Of course, the State Department doesn’t buy the expensive military equipment and weapons the Pentagon has, but the basic imbalance that has existed for years grew with the increased militarization and use of intelligence agencies in the 20 years after 9/11.
This imbalance has been noted by many groups for several years, but the military funding levels have largely stayed stable. The stability of defense spending also shows that funders and foundations from the right and the left supporting so-called “restraint” national security approaches might want to ask for their money back. These campaigns have largely failed to make a dent – in part because they spend more time arguing what they are against rather than what they support and how it would make America more effective in the world.

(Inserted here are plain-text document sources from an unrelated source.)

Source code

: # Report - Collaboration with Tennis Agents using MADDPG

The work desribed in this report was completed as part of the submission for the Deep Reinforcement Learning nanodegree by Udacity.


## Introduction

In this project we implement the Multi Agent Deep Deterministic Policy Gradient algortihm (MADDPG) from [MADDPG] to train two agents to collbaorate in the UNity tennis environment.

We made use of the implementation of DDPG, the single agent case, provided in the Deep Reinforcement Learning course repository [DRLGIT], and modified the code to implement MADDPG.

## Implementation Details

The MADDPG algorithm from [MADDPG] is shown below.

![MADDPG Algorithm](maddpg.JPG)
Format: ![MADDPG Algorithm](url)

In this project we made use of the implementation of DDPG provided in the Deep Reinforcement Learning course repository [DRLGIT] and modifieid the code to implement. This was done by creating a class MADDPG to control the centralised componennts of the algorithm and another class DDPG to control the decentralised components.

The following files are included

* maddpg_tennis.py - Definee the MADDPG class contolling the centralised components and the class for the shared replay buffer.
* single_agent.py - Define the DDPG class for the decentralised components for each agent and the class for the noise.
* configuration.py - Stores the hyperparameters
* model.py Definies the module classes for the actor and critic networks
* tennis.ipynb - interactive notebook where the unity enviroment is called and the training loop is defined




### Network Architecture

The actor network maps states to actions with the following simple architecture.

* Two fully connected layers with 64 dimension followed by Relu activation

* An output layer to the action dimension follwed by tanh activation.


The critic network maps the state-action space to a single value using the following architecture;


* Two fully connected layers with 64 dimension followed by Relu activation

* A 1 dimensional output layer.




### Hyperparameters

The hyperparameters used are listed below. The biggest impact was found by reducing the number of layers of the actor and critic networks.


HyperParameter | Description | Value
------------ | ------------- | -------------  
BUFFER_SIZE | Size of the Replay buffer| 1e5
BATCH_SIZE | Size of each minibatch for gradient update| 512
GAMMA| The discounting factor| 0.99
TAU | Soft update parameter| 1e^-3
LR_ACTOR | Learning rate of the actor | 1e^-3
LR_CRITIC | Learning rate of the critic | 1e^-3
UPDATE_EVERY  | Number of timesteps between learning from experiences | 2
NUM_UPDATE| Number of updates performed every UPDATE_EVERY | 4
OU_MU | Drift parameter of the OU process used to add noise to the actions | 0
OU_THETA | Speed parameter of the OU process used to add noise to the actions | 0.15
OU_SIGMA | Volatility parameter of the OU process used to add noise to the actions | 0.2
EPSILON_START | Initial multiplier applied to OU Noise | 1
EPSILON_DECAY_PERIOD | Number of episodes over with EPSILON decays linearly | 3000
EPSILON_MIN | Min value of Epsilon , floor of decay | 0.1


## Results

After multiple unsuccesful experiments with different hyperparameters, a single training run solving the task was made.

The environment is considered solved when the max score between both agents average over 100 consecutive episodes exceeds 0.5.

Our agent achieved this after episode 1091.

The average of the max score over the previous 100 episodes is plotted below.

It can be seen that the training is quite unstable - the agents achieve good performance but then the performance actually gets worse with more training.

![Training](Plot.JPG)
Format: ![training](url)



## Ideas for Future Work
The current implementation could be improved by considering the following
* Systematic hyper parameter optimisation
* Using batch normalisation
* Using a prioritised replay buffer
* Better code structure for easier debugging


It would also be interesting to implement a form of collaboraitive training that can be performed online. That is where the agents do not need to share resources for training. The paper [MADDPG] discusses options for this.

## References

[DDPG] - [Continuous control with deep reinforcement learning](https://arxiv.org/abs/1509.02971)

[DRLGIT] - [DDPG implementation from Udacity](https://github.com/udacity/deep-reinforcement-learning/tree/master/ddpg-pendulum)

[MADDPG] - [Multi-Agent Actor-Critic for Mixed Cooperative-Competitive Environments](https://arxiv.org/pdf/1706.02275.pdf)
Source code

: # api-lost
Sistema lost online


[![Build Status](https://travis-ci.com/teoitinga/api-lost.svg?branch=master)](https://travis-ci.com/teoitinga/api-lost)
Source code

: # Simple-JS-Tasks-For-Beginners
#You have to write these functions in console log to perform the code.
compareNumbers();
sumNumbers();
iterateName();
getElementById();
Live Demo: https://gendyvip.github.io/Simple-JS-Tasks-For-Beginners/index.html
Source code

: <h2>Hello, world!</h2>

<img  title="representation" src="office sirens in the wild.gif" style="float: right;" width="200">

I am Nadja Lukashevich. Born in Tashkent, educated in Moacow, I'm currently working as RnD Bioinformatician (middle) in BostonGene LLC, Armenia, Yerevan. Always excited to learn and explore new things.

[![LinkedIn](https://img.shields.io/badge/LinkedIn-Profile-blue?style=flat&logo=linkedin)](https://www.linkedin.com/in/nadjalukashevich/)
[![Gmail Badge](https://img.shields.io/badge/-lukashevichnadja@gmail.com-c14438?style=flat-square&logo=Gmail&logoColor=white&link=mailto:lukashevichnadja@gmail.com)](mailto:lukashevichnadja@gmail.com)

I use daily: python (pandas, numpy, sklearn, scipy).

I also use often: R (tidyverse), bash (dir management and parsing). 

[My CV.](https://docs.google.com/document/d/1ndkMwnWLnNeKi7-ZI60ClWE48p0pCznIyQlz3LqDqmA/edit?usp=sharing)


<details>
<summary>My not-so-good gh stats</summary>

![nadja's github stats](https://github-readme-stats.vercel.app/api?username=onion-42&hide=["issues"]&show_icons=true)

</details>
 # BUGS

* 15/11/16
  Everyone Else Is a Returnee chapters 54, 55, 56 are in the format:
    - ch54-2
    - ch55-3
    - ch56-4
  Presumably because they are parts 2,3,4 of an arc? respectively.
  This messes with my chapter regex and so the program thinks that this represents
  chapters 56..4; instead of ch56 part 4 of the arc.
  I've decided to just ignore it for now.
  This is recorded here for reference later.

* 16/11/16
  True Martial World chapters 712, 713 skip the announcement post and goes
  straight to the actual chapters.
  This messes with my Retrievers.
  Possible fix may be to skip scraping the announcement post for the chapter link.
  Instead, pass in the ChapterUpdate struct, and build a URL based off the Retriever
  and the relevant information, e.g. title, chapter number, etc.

4. National security strategy hasn’t fully integrated diplomacy, despite repeated attempts.
Another challenge impeding a “diplomacy first” approach connected to the lack of diplomats is the absence of an effective overall national security strategy deploying diplomats as a key part of the toolbox, despite noble attempts. Some of this is related to the fuzzy and imprecise thinking behind slogans like “there are no military solutions” and the empty rhetoric of “ending endless wars,” as Peter Juul as noted.
But there’s a deeper problem with actually coming up with a truly integrated strategy that brings together the military and economic resources in an approach that leads with diplomacy, resulting in “not so smart power” and pointing to a need for a deeper examination of why so many of the diplomatic efforts didn’t produce the intended results, just as many of the post 9/11 wars have not.
In sum, the current logjam on ambassadorial nominations is just the tip of the iceberg of some bigger challenges for an effort to put diplomacy first in U.S. foreign policy. The political maneuvers in Congress to break the logjam on nominees are important, as are letters written by prominent former officials from both sides of the political aisle. But sometimes it’s easier to home in on specific problems created in the short-term than to recognize and admit that there’s something bigger happening.